Of all the reactions in the world I might have expected from a chipmunk, the last one was anger. That chipmunk was furious. He put his hands on his hips and began to ream me out thoroughly. He cursed me up one side and down the other. He shook his fist. He anathematized my character, my morals, my ancestors, my face, and my presence in his zip code. He flipped me the bird. He said things about my mother I wouldn’t have tolerated from a man. He practically danced in rage. How long he might have kept it up I don’t know, but I began to laugh and he remembered he had better things to do in other places.

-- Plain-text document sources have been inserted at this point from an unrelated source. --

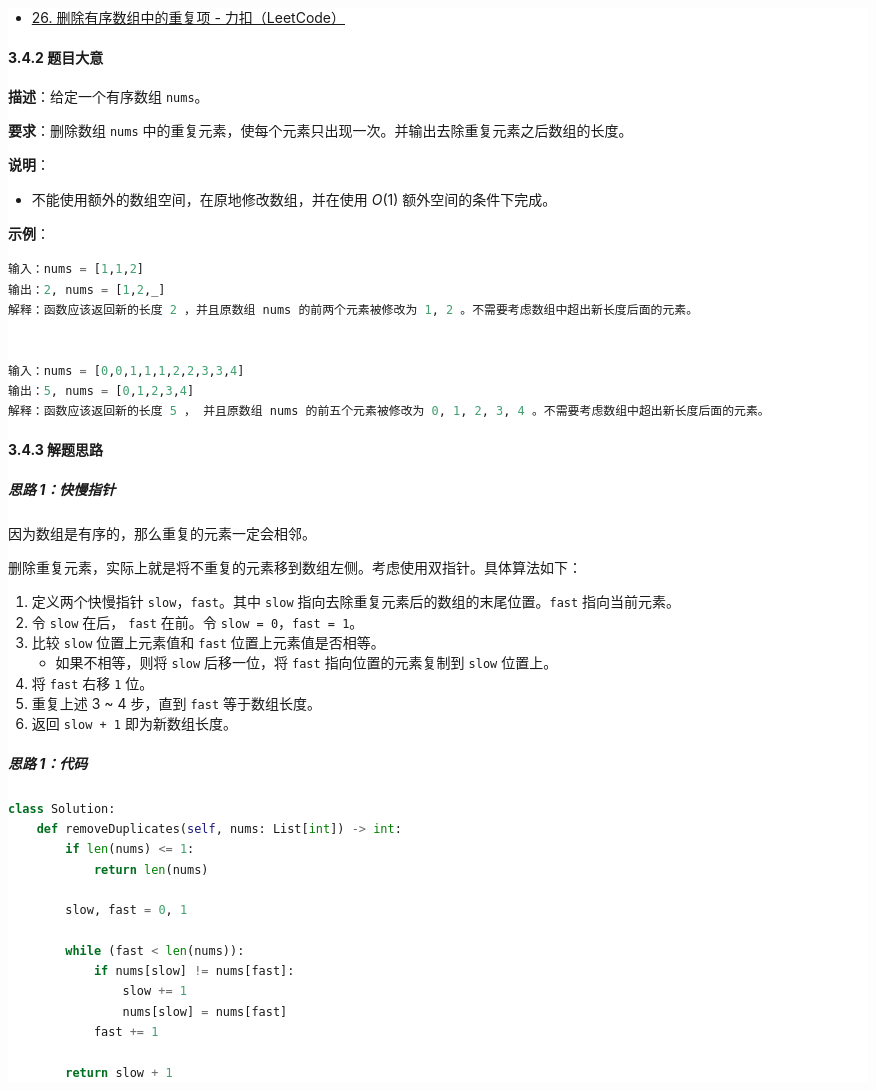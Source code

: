- [26. 删除有序数组中的重复项 - 力扣（LeetCode）](https://leetcode.cn/problems/remove-duplicates-from-sorted-array/)

#### 3.4.2 题目大意

**描述**：给定一个有序数组 `nums`。

**要求**：删除数组 `nums` 中的重复元素，使每个元素只出现一次。并输出去除重复元素之后数组的长度。

**说明**：

- 不能使用额外的数组空间，在原地修改数组，并在使用 $O(1)$ 额外空间的条件下完成。

**示例**：

```Python
输入：nums = [1,1,2]
输出：2, nums = [1,2,_]
解释：函数应该返回新的长度 2 ，并且原数组 nums 的前两个元素被修改为 1, 2 。不需要考虑数组中超出新长度后面的元素。


输入：nums = [0,0,1,1,1,2,2,3,3,4]
输出：5, nums = [0,1,2,3,4]
解释：函数应该返回新的长度 5 ， 并且原数组 nums 的前五个元素被修改为 0, 1, 2, 3, 4 。不需要考虑数组中超出新长度后面的元素。
```

#### 3.4.3 解题思路

##### 思路 1：快慢指针

因为数组是有序的，那么重复的元素一定会相邻。

删除重复元素，实际上就是将不重复的元素移到数组左侧。考虑使用双指针。具体算法如下：

1. 定义两个快慢指针 `slow`，`fast`。其中 `slow` 指向去除重复元素后的数组的末尾位置。`fast` 指向当前元素。
2. 令 `slow` 在后， `fast` 在前。令 `slow = 0`，`fast = 1`。
3. 比较 `slow` 位置上元素值和 `fast` 位置上元素值是否相等。
   - 如果不相等，则将 `slow` 后移一位，将 `fast` 指向位置的元素复制到 `slow` 位置上。
4. 将 `fast` 右移 `1` 位。
5. 重复上述 3 ~ 4 步，直到 `fast` 等于数组长度。
6. 返回 `slow + 1` 即为新数组长度。

##### 思路 1：代码

```Python
class Solution:
    def removeDuplicates(self, nums: List[int]) -> int:
        if len(nums) <= 1:
            return len(nums)
        
        slow, fast = 0, 1

        while (fast < len(nums)):
            if nums[slow] != nums[fast]:
                slow += 1
                nums[slow] = nums[fast]
            fast += 1
            
        return slow + 1
```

The final memory is of a painfully cold late season hunt in Montana, the kind of cold where you shamelessly steal other people’s clothes and consider murdering your fellow hunters for even more clothing. I had put on everything I could lay my hands on and I would have worn the bathmat, only it was damp. I had climbed up through the snow on a mountainside dotted with pines, and paused to catch my breath where a pine grew crookedly up out of a jumble of boulders. The air had the crystalline clarity you get in the West on winter days and I was enjoying the view and wondering if I would ever feel my feet again, when I realized I was not alone. Angling up the trail below me were a snowshoe hare with the kind of weasel sometimes called an ermine in pursuit, both white animals barely visible in the snow. They were only about three feet apart and that distance remained constant as they got closer and closer, but it was clear—or at least it seemed so to me—the hare was going to lose. Why did I think that? Was it something to do with the hare’s quality of desperation in its flight? Was there something so resolute, so formidable and indefatigable about the ermine?
I like rabbits. They move into the hay room in my barn during the winter and get so used to my presence that unless I actually go over to tear off a flake of oat hay they act as if I weren’t any more of a threat than the horses or the wheelbarrow. They practically laugh at my poor dog’s earnest efforts to catch them. And here was an incomparably beautiful one running for its life. They kept coming, the hunter and the hunted along the trail at my feet, so close that I could have reached out my hand and caught the hare, or simply lifted my foot and blocked the ermine and altered whatever the pre-ordained outcome might have been.
I did neither. I watched them as they passed. I could see tiny puffs of breath from both mouths. I could see both of them at the last instant register my presence and continue on. I imagined I could hear their hearts pounding. I did nothing to change the course of nature.